Already, in some countries such as Italy, the sheer number of people needing emergency care has massively overpowered the infrastructure available, so triage guidelines have been developed, ostensibly to maximise the amount of lives saved. In these guidelines, age and general health have to be taken into account when assigning ventilators and deciding which people deserve to be saved. This means that a healthy 20-year-old will be saved over a disabled 20-year-old, or over anyone above the age of 65 years old. So even if you, as a disabled or elderly person, have stayed inside, self-isolated and done everything to prevent getting sick or spreading the virus, you will still end up being considered insufficiently valuable to be saved, whilst others, even if they have refused to stay at home and have therefore put themselves at risk, will be saved above you. Because their life is deemed more valuable. It is important to note here, that there is very little research to support the idea that strategies that assign resources to the youngest and healthiest people first, actually save more lives than a less biased, more randomised strategy.
Yet many hospitals already have these guidelines in place. In the Netherlands they have three phases, the third of which is the crisis phase, where terminally ill, elderly people, people with a lower life expectancy, and also those who require assistance and care inside and out of their homes, have lower priority on beds and equipment in ICUs. In the US, on top of this, some hospitals are now confiscating privately-owned ventilators from disabled people who use them to stay alive, in order to save healthy, young people. Similarly, many people with lupus in the US are no longer allowed to receive their medication because there is some evidence that it helps with corona. They have therefore been thanked for their sacrifice and been refused prescriptions, which are being used to save healthy patients with corona. These are just some examples of this legislation in action, but if you look throughout Europe and the US it is very easy to see the same guidelines being formed or already in place.
In news coverage and protocols around the world, it seems that this view is considered by many to be the logical response to such a crisis. In fact, some people have gone as far as claiming that killing off dependants would be good for the economy. For example, Jeremy Warner, writing for the UK Telegraph, said ‘from an entirely disinterested economic perspective, the COVID-19 might even prove mildly beneficial in the long term by disproportionately culling elderly dependents.’ This sentiment and lack of care about both the elderly and disabled has been echoed throughout media and across social media ever since the Corona crisis started. It started with the main message that we don’t need to worry because only those with existing conditions or those who are elderly will die from this illness. Which is only comforting if you do not place any value on these people’s lives, and of course is only aimed at a healthy public so is not very comforting for those of us who are more likely to die. This message has only worsened as media and social media have now moved into discussing the fact that disabled and elderly people should be the last to have access to medical resources.

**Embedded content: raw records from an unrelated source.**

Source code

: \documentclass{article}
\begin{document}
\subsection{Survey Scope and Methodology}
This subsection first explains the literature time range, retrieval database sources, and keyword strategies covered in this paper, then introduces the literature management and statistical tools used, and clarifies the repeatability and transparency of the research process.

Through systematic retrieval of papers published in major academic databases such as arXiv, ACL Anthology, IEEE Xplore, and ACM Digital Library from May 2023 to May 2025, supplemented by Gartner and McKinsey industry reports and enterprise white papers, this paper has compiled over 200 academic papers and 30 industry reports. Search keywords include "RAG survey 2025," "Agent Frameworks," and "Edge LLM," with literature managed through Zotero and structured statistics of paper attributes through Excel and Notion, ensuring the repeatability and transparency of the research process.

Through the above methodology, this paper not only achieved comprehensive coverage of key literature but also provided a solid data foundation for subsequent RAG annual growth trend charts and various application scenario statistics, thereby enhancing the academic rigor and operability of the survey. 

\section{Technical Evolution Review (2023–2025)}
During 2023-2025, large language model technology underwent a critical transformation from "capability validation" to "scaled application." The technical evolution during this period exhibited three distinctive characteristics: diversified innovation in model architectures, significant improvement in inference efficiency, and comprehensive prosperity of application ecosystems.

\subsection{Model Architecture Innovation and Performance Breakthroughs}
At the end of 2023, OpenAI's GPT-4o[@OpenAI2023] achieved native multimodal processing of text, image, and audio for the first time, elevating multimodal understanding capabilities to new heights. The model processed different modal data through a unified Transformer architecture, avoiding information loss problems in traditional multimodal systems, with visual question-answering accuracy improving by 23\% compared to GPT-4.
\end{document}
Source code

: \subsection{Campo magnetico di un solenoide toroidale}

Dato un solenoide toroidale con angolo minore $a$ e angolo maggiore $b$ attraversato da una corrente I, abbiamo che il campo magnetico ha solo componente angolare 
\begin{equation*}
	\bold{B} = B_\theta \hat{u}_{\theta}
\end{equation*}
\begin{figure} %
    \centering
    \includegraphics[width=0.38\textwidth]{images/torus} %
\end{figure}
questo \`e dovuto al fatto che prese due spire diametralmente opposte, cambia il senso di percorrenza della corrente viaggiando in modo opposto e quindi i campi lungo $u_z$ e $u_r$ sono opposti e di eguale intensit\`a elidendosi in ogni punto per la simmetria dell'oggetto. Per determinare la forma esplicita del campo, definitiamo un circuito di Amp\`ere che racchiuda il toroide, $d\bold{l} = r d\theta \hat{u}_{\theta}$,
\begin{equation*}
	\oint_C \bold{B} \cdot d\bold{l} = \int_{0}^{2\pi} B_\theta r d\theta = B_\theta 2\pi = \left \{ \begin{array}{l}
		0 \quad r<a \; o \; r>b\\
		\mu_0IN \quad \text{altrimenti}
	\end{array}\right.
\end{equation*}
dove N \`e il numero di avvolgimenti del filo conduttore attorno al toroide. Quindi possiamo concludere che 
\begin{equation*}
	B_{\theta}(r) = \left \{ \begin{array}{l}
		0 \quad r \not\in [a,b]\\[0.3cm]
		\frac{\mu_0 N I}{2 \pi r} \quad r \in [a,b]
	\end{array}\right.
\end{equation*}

But, actually, as a disabled person, in an online community of disabled people, many of us are not surprised by this legislation and how quick people are to sacrifice disabled and elderly people to save healthy individuals. For years there has been relentless villainising of disabled people in the media and by governments across Europe. In the UK, they have been described as lazy, good for nothing, fraudulent benefit claimants, made out to seem like they over-exaggerate or simply make up claims of disability or chronic illness for years. This has happened in order to justify a consistently lower sum of disability benefit to an ever-smaller group of people, an ideological austerity measure. And this relentless targeting has had serious effects: in the UK, 75% of those with disabilities who appeal the denial of their benefits, end up winning, which shows how little belief there is in disabled and chronically ill people, even by the system supposedly there to support them. This campaign to discredit disabled people means that we, as a community, know how little we are valued, and therefore were expecting, come a pandemic, that we were the group of people who would be sacrificed.
It is very clear to see how this narrative, that disabled people and the elderly are burdens, transfers into a sentiment that we are the least valuable to lose. If these groups are a drain on resources normally, then in a pandemic, when we must choose who gets access to limited resources, it is a very easy jump to make that those who are already a burden and a drain will become more of a burden. It then comes down to a lack of value or even a negative value having been, and still being, placed on these groups.
An argument that has been advanced is that economically, disabled people and the elderly do not pay taxes and so are not useful to society. Ignoring the obvious ignorance that many people in these groups have worked, or do work and pay taxes – think elderly, retired, contributed for 50 years or more; or think someone with MS, controlling it through medicine and won’t be much affected for many years yet) – this argument suggests that people’s only worth is in economic production and working a job. Most of us would doubtless agree that there is more value to a human than their economic activity, and the government choosing to sacrifice people based on their money-making potentialities is a very frightening idea. Using this as a criteria to decide which people should have access to medical care in ICUs implies a very cold outlook on the world, where capital is the only thing with real value, and we are just empty vessels transferring capital, stripped of all humanity: the neoliberal ideal of the homo economicus.
In a crisis like this, it takes a shockingly short amount of time before society’s underlying ableism is foregrounded. The speed at which we have gone from ‘let’s do groceries for the disabled and elderly because we love them’ to guidelines explicitly made to prevent disabled people and the elderly from getting necessary medical support, based only on prejudices about the value of their lives, is very alarming. And the vocal celebrations by some, of the fact we may be able to cull some of the disabled and elderly, thereby cleansing society of its useless dependents, links very closely, in my head, to eugenicist ideas – something people like to think is in the past. The idea that by sacrificing some, clearing the beds of those who are burdens, we would have a better, wealthier society, filled with the healthy and good of the world, shows us that, in reality, eugenic policies and guidelines are far closer than we might like to think. When the government starts choosing which lives to save, based on age and health levels, they are demonstrating how ingrained it is to see disabled lives as disposable and less valuable. The fact that very few people are questioning or even talking about this shows that we are okay with it.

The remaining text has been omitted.